01. Week 4 — Causal Attention & Coding¶

Key concepts to master¶

causal masking is an information firewall for autoregressive training
lower-triangular mask means position i sees only <= i
masking happens on attention logits before softmax
Q, K, and V are separate learned projections of the same hidden states
multi-head attention = split width, run parallel attentions, concatenate, output project
KV cache stores past keys and values for fast decoding
prefill and decode are different inference phases
tensor shape tracking is a first-class engineering skill

🧠 Mental models¶

Causal mask: "A one-way privacy screen that lets each position read only its past."
Q/K/V projections: "Three views of the same token: what I am asking, what I contain, and what I can pass along."
Multi-head attention: "Slice the hidden width into parallel workbenches, run attention separately, then bolt the pieces back together."
KV cache: "A growing append-only ledger of past keys and values during decoding."
Prefill vs decode: "Prefill reads the whole prompt once; decode adds one new step at a time."
Tensor shape tracking: "A type system for dimensions — if the shape story is wrong, the code is wrong."

⚠️ Common traps¶

Applying the causal mask after softmax instead of on the logits, which leaks probability mass.
Building the wrong broadcast shape for masks over [batch, heads, query_len, key_len].
Mixing up reshape and transpose order when splitting into heads or stitching heads back together.
Concatenating cache tensors on the wrong axis, or caching queries instead of keys and values.
Forgetting that prefill handles many query tokens while decode usually handles one query token against long cached K/V.
Losing track of tensor layout assumptions when optimizing attention code.
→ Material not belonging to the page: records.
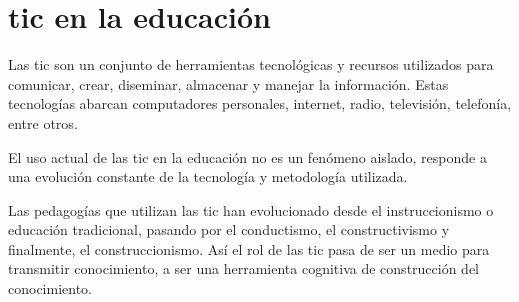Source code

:\section{\Gls{tic} en la educación}

Las \Gls{tic} son un conjunto de herramientas tecnológicas y recursos utilizados
para comunicar, crear, diseminar, almacenar y manejar la
información\cite{unesco:ict}. Estas tecnologías abarcan computadores personales,
internet, radio, televisión, telefonía, entre otros\cite{tinio:ict}.

El uso actual de las \Gls{tic} en la educación no es un fenómeno aislado,
responde a una evolución constante de la tecnología y metodología
utilizada\cite{egenfeldt2007third}.

Las pedagogías que utilizan las \gls{tic} han evolucionado desde el
instruccionismo o educación tradicional, pasando por el conductismo, el
constructivismo y finalmente, el
construccionismo\cite{egenfeldt2007third,white:ict}. Así el rol de las \gls{tic}
pasa de ser un medio para transmitir conocimiento, a ser una herramienta
cognitiva de construcción del
conocimiento\cite{ict:ttc,valdivia:sg,sasha:construtivism}.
🔗 Prerequisites & connections¶

Builds on: Module 03 transformer block structure, Module 02 attention math, and Module 01 tensor/backprop basics.
Feeds into: training and serving tradeoffs, inference latency analysis, and systems-level optimization in Modules 05-06.

💬 Interview phrasing¶

"Where exactly do you apply a causal mask in attention, and why there?"
"Given hidden states of shape [B, T, D], walk me through the Q/K/V and multi-head reshape pipeline."
"What does a KV cache store, and what changes between prefill and decode?"
"How would you debug a shape mismatch in batched multi-head attention?"
"Why can a model seem to train fine even if masking is subtly wrong?"

⏱️ Difficulty markers¶

🟢 causal masking
🟡 Q/K/V projections
🟡 prefill vs decode
🔴 multi-head tensor reshaping
🔴 KV cache implementation
🔴 tensor shape tracking

Self-check questions¶

Why can unmasked training produce low loss but poor generation?
What is the correct causal mask shape in the batched multi-head case?
Why do we need separate Q/K/V projections?
What exact reshape and transpose steps create heads?
What does KV cache store, and what trade-off does it introduce?
Walk through one transformer block from input embeddings to logits.

Bridge forward¶

Next module — 05_llm_training_pipeline — covers how these transformer blocks get trained at scale: pretraining, SFT, RLHF, and the full pipeline from raw text to deployed model.